A Well-Lived Life: Steven M. Wise, Animal Rights Pioneer
A friend and former colleague, Steven Wise, a lifelong warrior for the rights of animals and founder of the Nonhuman Rights Project, died last week. For many years, he taught at Vermont Law School (and has the sweatshirt to prove it, photo, above) and a few years ago, I had the privilege of introducing him at Bookstock, the annual literary festival in Woodstock, VT. Below are excerpts of an article I wrote in 2017 when I was a columnist for Vermont Woman; it’s a little longer than my usual posts, but Steve is worth getting to know.
Animal Advocate Steven Wise: Still Rattling the Cage by Susan B. Apel
In his TED talk, Steven Wise steps onto the stage, holding up a pencil in one hand. Behind him are outsized photographs, close up and majestic, of the faces of two chimpanzees. He describes the status of the pencil, saying, “It’s a thing, a legal thing.” Then he suddenly seizes it with both hands and snaps it in two.
Pointing to the photos, he continues, “The great apes you see behind me, they are legal things too.” Under the law, things—pencils, books, cars—are owned and used, kept or discarded at whim. With the brutal snap of the pencil still ringing in the listener’s memory, Wise is hoping to convince his audience that chimpanzees deserve better.
Wise is an attorney, activist, professor, and author who is described as “one of the pistons of the animal rights movement.” He has spent the last 30 years of his life working toward a single goal—to have certain nonhuman animals recognized as “persons” under the law. Unlike things, persons have rights. Wise wants animals to have them too. He has started with chimpanzees and is moving on to include elephants. Orcas are in the queue.

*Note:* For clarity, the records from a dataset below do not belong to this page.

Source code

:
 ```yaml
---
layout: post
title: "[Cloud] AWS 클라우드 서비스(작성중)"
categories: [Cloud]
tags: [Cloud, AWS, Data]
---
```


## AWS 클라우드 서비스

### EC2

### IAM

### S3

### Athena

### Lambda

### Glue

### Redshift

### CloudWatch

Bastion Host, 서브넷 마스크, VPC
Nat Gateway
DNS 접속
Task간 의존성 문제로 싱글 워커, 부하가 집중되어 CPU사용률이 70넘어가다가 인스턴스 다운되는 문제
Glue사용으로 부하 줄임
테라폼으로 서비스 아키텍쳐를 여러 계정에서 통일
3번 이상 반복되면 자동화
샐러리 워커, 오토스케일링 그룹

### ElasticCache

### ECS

His choices of species are not random but rather supported by available scientific research. Jane Goodall is on the board of his Nonhuman Rights Project, but that is not why his campaign focuses on chimpanzees. According to Wise, chimps have been studied more than other animals, and those studies have shown them to have higher cognitive capacities than other species. They demonstrate memory, use tools, and have a social culture. They know the difference between yesterday, today, and tomorrow, which makes locking them up particularly cruel. A chimp understands confinement and is conscious that it is not just a temporary state. At a minimum, then, Wise is concentrating on certain groups of animals—demonstrably highly intelligent ones—and wants the law to afford them at least this single and most basic right: the right to bodily liberty. [Among others, his clients have included chimps who were being held in research labs and elephants caged in zoos. There is a photo of him at work with a poster that proclaims “We may be the only lawyers on earth whose clients are all innocent.”]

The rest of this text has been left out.